Example — Tier-C-safe blog deposit

{
"tool": "helmdeck__artifact-put",
"arguments": {
"kind": "blog",
"filename": "tier-c-fragility.md",
"content": "# Tier C models silently downgrade skill instructions...\n\n..."
}
}

Returns:

{
"artifact_key": "artifact.put/8a3f...c4-tier-c-fragility.md",
"url": "memory://artifact.put/8a3f...c4-tier-c-fragility.md",
"size": 4287,
"content_type": "text/markdown",
"filename": "tier-c-fragility.md",
"namespace": "artifact.put"
}

The chain-next pack (e.g. blog.publish) consumes the artifact_key instead of re-pasting the content into a JSON argument — keeping the token cost of the publishing step bounded.

Skill pattern

Every skill in ~/.openclaw/skills/ that produces audience-facing content should end its procedure with an explicit artifact.put instruction:

## Final step: deposit (mandatory, NOT advisory)

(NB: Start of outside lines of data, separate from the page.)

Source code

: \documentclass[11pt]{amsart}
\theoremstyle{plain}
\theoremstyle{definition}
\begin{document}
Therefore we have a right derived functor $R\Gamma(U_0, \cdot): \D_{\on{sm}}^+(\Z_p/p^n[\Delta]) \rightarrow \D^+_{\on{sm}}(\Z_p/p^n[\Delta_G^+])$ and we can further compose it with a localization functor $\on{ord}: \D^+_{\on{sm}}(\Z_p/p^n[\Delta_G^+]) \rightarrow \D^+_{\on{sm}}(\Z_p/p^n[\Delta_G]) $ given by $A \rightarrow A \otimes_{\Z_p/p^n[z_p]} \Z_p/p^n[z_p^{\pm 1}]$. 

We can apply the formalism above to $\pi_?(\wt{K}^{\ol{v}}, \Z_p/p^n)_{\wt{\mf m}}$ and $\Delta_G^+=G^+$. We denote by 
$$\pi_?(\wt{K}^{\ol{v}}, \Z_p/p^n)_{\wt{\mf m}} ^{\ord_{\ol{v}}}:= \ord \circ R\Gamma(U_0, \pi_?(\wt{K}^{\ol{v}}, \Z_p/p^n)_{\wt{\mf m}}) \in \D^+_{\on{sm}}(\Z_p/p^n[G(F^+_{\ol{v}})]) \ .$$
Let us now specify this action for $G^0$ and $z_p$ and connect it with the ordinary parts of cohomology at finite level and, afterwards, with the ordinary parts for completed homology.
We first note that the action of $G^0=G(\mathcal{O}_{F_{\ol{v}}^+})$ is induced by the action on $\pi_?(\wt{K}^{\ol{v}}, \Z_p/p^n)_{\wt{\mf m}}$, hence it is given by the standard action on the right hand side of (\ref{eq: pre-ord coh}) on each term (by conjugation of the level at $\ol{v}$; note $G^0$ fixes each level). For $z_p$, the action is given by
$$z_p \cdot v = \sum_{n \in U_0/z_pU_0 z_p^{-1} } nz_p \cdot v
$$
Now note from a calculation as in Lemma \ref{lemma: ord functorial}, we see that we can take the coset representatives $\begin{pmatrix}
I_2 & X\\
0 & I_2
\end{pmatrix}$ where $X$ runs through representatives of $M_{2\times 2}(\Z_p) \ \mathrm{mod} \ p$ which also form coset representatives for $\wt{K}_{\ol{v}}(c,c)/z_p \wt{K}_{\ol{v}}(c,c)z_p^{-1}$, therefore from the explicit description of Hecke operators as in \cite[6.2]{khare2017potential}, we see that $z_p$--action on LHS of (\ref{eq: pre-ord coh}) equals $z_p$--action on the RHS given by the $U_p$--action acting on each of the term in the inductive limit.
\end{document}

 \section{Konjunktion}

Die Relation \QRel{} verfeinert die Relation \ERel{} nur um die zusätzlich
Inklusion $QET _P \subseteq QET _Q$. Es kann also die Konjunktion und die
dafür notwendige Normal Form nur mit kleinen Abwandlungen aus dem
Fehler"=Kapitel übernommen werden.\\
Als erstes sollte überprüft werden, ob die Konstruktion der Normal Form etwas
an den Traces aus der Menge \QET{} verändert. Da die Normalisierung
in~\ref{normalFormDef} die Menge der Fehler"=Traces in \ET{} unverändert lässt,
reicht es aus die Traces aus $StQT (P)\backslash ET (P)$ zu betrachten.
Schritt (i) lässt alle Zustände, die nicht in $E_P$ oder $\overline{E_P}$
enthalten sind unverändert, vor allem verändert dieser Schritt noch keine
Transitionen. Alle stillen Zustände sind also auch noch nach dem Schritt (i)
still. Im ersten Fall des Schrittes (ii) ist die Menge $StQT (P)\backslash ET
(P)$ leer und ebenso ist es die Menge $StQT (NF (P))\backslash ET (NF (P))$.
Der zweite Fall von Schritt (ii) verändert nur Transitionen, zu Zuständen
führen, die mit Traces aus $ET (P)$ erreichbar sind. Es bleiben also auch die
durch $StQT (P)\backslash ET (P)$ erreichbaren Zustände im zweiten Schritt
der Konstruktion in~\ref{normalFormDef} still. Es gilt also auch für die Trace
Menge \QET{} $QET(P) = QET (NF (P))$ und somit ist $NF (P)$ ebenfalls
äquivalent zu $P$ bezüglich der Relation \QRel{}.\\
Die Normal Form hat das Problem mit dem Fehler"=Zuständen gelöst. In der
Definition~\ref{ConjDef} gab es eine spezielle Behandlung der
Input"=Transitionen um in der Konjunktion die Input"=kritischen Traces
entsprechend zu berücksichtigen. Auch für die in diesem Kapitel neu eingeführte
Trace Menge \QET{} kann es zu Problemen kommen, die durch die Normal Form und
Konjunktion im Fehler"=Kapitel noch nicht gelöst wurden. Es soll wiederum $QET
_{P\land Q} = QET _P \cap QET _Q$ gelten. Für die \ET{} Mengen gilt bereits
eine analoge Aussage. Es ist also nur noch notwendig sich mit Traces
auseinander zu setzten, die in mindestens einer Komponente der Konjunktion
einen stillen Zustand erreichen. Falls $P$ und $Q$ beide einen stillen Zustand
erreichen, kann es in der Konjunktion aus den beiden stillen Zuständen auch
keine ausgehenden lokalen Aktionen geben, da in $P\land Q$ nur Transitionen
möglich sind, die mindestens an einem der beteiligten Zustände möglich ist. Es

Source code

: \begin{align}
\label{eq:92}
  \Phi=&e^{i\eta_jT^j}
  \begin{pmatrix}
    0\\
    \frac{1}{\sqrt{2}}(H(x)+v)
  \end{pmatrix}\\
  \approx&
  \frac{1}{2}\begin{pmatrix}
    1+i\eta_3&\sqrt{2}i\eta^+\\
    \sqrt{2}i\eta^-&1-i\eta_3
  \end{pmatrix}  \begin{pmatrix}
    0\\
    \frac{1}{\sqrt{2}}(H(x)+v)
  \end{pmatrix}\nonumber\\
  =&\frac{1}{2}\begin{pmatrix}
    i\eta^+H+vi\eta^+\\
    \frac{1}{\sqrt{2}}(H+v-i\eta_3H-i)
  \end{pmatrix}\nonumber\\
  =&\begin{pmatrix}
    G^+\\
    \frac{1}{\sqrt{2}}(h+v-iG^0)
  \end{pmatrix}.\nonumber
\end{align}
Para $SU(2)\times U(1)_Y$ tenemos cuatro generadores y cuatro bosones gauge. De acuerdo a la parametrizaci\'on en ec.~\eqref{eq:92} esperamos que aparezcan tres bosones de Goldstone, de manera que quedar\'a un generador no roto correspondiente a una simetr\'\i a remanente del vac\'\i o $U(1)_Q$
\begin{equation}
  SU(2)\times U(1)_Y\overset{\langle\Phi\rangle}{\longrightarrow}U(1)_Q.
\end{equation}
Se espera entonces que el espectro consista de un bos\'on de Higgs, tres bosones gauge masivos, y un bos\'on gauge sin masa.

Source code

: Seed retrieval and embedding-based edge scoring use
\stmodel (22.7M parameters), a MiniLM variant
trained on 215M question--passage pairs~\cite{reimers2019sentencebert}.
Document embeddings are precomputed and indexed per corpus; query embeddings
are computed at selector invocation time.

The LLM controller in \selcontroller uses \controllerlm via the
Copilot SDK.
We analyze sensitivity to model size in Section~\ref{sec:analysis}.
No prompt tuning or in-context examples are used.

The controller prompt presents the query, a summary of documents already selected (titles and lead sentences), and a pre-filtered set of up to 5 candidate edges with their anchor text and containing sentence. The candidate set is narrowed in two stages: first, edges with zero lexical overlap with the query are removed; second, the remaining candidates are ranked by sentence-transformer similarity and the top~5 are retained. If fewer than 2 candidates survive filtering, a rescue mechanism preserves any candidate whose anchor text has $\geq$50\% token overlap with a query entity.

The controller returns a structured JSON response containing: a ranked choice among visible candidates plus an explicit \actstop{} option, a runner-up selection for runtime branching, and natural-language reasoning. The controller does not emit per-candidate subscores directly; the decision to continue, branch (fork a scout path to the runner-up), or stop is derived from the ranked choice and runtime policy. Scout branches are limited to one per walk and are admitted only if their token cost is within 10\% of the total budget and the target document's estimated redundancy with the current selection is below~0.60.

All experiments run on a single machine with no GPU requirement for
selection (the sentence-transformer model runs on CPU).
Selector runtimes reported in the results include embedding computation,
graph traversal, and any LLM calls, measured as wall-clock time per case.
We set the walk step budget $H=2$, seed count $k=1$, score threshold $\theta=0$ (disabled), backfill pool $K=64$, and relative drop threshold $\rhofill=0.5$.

Before returning to the operator, call `helmdeck__artifact-put` with:
- `kind`: matches the output type (`blog` / `transcript` / `summary` / ...)
- `content`: the final markdown/text
- `namespace`: the publishing target (e.g. `blog.publish`) if the next pack expects to find the artifact under that namespace

Do NOT inline the final content in your chat response. The chat is for status/explanation; the artifact is for the operator to download.

This pattern was introduced after observing that openai/gpt-oss-120b:free and similar Tier C models consistently ignored the prose deposit step. See the Tier C skill-instruction failure mode field report for the underlying mechanism.